Exercise description:
Wherever the word "este" occurs in the listing below, copy that whole line.
━━━━━━━━
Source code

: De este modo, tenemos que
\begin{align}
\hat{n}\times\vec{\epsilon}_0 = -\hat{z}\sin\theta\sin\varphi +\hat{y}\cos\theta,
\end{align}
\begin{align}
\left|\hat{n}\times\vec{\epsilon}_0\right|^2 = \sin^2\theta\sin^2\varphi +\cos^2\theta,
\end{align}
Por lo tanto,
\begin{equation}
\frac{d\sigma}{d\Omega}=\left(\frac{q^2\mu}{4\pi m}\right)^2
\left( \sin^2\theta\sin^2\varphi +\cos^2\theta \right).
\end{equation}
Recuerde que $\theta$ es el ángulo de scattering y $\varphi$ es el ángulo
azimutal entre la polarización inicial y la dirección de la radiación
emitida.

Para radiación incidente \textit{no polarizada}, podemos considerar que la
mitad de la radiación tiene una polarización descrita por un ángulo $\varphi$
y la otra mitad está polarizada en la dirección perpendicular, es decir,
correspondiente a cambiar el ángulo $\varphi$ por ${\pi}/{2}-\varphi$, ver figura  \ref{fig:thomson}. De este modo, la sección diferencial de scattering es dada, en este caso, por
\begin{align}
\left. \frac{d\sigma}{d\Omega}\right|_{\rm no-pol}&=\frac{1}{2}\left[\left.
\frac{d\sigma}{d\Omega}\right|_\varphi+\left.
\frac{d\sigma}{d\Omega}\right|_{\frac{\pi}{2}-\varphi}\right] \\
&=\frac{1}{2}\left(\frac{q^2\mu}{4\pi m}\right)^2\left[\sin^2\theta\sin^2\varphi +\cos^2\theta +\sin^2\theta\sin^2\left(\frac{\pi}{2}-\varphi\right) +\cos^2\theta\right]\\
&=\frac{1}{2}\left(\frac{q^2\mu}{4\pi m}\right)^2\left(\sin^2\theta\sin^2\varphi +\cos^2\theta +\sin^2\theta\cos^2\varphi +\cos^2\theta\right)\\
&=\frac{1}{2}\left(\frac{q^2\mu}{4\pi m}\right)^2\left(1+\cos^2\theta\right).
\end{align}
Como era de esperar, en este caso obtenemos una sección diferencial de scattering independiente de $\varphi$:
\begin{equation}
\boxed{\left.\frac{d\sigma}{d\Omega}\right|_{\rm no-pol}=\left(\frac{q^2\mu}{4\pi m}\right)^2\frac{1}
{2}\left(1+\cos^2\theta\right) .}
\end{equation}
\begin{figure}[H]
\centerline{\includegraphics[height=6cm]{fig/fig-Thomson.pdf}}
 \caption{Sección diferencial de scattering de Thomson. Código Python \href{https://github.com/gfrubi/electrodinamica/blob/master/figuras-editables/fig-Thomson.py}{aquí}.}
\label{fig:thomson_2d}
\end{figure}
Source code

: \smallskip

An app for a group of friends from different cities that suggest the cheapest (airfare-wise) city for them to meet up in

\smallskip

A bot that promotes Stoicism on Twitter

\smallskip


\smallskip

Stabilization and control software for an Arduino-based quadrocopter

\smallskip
━━━━━━━━
Expected output:
: De este modo, tenemos que
correspondiente a cambiar el ángulo $\varphi$ por ${\pi}/{2}-\varphi$, ver figura  \ref{fig:thomson}. De este modo, la sección diferencial de scattering es dada, en este caso, por
Como era de esperar, en este caso obtenemos una sección diferencial de scattering independiente de $\varphi$:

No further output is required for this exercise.